The U.S. reported 52,789 new COVID-19 cases July 1, the largest single-day total since the pandemic began, according to The Washington Post.
The July 1 tally marks the fifth record increase recorded in the past eight days as cases continue to surge across the U.S.
Six key updates:
1. At least 19 states have paused or rolled back reopenings as COVID-19 infections surge, CNN reports. California, Texas, Arizona, North Carolina and Georgia all reported single-day records for new COVID-19 cases July 1, according to The Washington Post. Currently, the virus is spreading fastest in Nevada with a 1.48 reproduction rate.
2. Smell tests could supplement temperature checks, some experts say, according to STAT. Many workplaces and businesses use temperature checks to identify potential COVID-19 cases, though the virus can spread before an infected person has a fever. A new study at Rochester, Minn.-based Mayo Clinic found that COVID-19 patients were 27 times more likely than others to lose their sense of smell, but only 2.6 times more likely to have fever or chills. "My impression is that anosmia is an earlier symptom of COVID-19 relative to fever, and some infected people can have anosmia and nothing else," Andrew Badley, MD, a physician who leads a virus lab at Mayo Clinic, told STAT. "So it's potentially a more sensitive screen for asymptomatic patients."

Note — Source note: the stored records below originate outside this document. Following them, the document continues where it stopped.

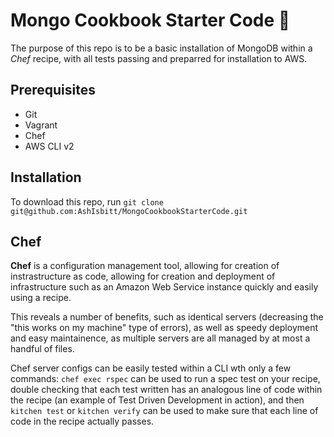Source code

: # Mongo Cookbook Starter Code :mango:

The purpose of this repo is to be a basic installation of MongoDB within a *Chef* recipe, with all tests passing and preparred for installation to AWS.

## Prerequisites

- Git
- Vagrant
- Chef
- AWS CLI v2

## Installation

To download this repo, run `git clone git@github.com:AshIsbitt/MongoCookbookStarterCode.git`

## Chef

**Chef** is a configuration management tool, allowing for creation of instrastructure as code, allowing for creation and deployment of infrastructure such as an Amazon Web Service instance quickly and easily using a recipe. 

This reveals a number of benefits, such as identical servers (decreasing the "this works on my machine" type of errors), as well as speedy deployment and easy maintainence, as multiple servers are all managed by at most a handful of files. 

Chef server configs can be easily tested within a CLI wth only a few commands: `chef exec rspec` can be used to run a spec test on your recipe, double checking that each test written has an analogous line of code within the recipe (an example of Test Driven Development in action), and then `kitchen test` or `kitchen verify` can be used to make sure that each line of code in the recipe actually passes. 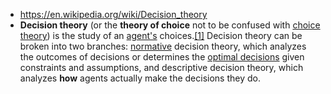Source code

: - https://en.wikipedia.org/wiki/Decision_theory
- **Decision theory** (or the **theory of choice** not to be confused with [choice theory](https://en.wikipedia.org/wiki/Rational_choice_theory)) is the study of an [agent's](https://en.wikipedia.org/wiki/Agent_(economics)) choices.[[1]](https://en.wikipedia.org/wiki/Decision_theory#cite_note-1) Decision theory can be broken into two branches: [normative](https://en.wikipedia.org/wiki/Norm_(philosophy)) decision theory, which analyzes the outcomes of decisions or determines the [optimal decisions](https://en.wikipedia.org/wiki/Optimal_decision) given constraints and assumptions, and descriptive decision theory, which analyzes __how__ agents actually make the decisions they do.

3. Pfizer and BioNTech's COVID-19 vaccine generated an immune response in clinical trial participants, according to data cited by STAT. However, some patients developed fevers or had difficulty sleeping after receiving the vaccine, especially at higher doses. The research, which has not yet been peer-reviewed, was published in the preprint server medRXiv.

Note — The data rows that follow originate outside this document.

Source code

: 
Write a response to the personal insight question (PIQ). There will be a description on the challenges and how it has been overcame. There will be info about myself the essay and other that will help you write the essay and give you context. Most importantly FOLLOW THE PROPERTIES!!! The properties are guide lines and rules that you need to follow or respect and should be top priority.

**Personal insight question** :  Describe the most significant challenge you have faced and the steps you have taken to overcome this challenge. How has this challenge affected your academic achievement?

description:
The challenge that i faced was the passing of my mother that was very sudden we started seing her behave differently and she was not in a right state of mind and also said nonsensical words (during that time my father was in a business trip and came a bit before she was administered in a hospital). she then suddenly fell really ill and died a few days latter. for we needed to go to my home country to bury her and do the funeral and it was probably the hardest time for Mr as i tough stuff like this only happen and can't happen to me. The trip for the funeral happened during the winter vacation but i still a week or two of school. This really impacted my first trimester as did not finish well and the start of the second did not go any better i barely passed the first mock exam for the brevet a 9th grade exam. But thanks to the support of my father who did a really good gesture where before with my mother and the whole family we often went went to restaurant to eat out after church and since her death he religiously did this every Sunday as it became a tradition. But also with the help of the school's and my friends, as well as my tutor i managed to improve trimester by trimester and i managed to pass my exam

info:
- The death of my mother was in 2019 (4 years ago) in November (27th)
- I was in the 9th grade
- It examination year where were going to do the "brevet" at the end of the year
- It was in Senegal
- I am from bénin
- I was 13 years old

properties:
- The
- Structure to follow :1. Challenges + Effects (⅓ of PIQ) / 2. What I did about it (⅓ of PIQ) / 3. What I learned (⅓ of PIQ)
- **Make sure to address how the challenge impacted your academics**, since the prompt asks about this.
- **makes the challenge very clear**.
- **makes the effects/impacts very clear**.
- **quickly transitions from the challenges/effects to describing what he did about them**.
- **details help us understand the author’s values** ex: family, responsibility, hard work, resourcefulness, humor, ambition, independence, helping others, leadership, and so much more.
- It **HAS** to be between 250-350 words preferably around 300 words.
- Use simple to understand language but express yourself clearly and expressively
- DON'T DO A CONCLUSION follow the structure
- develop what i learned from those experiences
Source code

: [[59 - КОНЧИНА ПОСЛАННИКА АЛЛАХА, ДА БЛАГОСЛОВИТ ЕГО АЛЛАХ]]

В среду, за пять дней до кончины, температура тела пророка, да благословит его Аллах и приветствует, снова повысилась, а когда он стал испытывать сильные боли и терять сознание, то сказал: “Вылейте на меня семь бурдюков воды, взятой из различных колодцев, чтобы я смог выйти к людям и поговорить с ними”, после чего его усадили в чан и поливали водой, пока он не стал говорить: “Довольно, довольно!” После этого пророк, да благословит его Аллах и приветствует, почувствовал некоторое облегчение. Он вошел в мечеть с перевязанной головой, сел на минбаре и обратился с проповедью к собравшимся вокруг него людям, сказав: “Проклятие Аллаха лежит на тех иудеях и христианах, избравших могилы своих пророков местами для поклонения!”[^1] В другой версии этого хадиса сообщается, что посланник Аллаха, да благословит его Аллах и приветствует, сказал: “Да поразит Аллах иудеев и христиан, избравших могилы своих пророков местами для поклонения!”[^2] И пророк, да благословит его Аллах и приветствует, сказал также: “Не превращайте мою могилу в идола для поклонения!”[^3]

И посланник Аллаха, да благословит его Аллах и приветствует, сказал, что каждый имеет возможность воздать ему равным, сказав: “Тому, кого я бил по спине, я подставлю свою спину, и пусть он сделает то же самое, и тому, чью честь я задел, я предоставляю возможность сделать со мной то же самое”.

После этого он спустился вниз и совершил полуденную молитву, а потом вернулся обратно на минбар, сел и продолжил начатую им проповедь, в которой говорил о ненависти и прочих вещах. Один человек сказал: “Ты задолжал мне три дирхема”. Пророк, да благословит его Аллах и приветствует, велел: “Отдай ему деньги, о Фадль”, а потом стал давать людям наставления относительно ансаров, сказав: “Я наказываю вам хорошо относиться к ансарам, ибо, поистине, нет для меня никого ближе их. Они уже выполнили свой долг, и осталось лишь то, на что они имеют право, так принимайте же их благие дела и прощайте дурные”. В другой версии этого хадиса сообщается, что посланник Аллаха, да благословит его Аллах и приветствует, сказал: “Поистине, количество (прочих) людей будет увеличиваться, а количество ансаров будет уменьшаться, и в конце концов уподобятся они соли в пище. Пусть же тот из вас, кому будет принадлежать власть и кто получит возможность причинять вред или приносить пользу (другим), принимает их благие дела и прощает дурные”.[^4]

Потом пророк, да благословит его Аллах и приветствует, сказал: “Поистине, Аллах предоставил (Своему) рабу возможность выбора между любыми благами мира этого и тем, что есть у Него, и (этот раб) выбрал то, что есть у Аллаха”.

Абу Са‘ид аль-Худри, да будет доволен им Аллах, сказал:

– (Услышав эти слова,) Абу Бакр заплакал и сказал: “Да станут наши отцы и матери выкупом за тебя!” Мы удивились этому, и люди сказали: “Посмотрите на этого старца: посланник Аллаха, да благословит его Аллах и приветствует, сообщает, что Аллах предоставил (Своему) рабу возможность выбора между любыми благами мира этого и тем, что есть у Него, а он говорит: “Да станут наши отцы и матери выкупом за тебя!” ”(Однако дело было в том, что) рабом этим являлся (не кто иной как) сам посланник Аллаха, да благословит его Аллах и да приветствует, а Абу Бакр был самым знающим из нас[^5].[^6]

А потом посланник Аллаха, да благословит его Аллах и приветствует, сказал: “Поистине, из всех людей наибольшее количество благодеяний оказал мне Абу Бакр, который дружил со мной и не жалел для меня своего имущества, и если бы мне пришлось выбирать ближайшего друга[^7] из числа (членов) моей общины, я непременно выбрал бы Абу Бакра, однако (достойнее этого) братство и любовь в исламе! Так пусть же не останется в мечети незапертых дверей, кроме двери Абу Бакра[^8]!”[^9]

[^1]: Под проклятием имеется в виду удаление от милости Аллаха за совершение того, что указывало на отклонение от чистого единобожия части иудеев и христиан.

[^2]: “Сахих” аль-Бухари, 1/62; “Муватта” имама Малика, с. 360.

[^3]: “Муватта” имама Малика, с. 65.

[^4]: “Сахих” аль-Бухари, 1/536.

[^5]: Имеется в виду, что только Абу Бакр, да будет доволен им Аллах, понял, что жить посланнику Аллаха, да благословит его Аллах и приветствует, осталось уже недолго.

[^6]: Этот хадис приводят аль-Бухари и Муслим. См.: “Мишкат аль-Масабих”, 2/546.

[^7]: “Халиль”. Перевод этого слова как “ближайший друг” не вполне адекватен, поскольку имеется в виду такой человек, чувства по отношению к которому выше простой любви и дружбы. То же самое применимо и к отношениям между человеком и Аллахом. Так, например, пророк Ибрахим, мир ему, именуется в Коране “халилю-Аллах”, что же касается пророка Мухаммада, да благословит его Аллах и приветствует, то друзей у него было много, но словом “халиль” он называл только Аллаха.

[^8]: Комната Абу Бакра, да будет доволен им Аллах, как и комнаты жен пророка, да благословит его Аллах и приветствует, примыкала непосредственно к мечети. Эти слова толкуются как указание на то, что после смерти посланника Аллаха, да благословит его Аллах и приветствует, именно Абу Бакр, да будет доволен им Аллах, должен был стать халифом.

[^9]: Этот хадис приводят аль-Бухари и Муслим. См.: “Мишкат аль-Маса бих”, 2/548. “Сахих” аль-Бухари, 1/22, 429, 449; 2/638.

4. The U.S. saw 122,300 more deaths from March 1 to May 30, potentially due to COVID-19, a new analysis suggests. The study, published in JAMA Network Open, used data from the National Center for Health Statistics to evaluate the numbers of U.S. deaths from any cause, along with deaths from pneumonia, the flu and/or COVID-19. These numbers were compared to those from the same period in previous years. Deaths due to all causes were 28 percent higher than the reported number of COVID-19 deaths, leading researchers to believe official COVID-19 death counts underestimate deaths tied to the pandemic.

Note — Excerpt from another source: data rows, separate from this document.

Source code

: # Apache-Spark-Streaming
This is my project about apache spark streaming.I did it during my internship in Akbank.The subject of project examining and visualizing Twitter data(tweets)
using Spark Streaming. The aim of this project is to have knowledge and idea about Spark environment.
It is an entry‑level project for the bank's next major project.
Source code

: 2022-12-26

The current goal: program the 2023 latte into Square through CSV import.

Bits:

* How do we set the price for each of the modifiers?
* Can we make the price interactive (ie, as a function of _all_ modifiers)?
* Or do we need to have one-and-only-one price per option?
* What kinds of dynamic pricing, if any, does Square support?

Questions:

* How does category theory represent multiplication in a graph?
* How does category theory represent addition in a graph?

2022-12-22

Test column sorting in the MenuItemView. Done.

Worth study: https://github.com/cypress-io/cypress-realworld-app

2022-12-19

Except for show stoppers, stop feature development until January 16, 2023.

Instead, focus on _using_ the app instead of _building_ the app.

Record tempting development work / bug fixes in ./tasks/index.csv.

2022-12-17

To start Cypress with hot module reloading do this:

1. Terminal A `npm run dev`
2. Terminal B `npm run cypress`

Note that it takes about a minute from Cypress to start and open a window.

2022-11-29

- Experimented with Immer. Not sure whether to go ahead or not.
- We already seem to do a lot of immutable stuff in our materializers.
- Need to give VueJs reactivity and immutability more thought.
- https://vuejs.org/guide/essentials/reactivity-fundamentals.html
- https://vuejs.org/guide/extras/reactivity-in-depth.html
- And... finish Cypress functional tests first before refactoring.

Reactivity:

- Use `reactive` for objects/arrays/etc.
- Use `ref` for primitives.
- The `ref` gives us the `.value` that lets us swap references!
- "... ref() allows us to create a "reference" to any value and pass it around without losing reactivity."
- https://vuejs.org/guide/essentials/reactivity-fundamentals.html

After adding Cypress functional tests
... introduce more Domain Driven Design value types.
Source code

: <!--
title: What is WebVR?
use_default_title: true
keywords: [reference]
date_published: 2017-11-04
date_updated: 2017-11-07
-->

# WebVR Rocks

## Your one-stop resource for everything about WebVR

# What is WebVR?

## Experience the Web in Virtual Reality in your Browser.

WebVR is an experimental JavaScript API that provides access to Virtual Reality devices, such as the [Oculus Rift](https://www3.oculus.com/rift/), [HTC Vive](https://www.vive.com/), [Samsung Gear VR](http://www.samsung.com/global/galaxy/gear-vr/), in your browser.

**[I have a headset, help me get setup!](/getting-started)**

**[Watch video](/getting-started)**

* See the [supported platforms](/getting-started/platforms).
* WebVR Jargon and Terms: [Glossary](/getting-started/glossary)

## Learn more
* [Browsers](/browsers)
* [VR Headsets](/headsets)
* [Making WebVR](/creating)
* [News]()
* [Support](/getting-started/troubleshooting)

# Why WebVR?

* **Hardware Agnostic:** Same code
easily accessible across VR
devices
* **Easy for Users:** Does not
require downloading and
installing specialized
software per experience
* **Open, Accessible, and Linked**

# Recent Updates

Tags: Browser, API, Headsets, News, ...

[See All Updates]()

5. Federal health officials are working to increase plasma collection from recovered COVID-19 patients, sources told The Wall Street Journal. Biomedical Advanced Research and Development Authority, part of HHS, is asking the American Red Cross and other blood donor organizations to collect 400,000 units or more of convalescent plasma to help treat current COVID-19 patients.
6. More than 1.4 million Americans filed initial unemployment claims for the week ending June 27, according to seasonally adjusted data released July 2 by the U.S. Department of Labor. About 55,000 fewer claims were filed this week than last week.
Snapshot of COVID-19 in the U.S.
Cases: 2,686,587
Deaths: 128,062
Recovered: 729,994
Counts reflect data available as of 8:05 a.m. CDT July 2.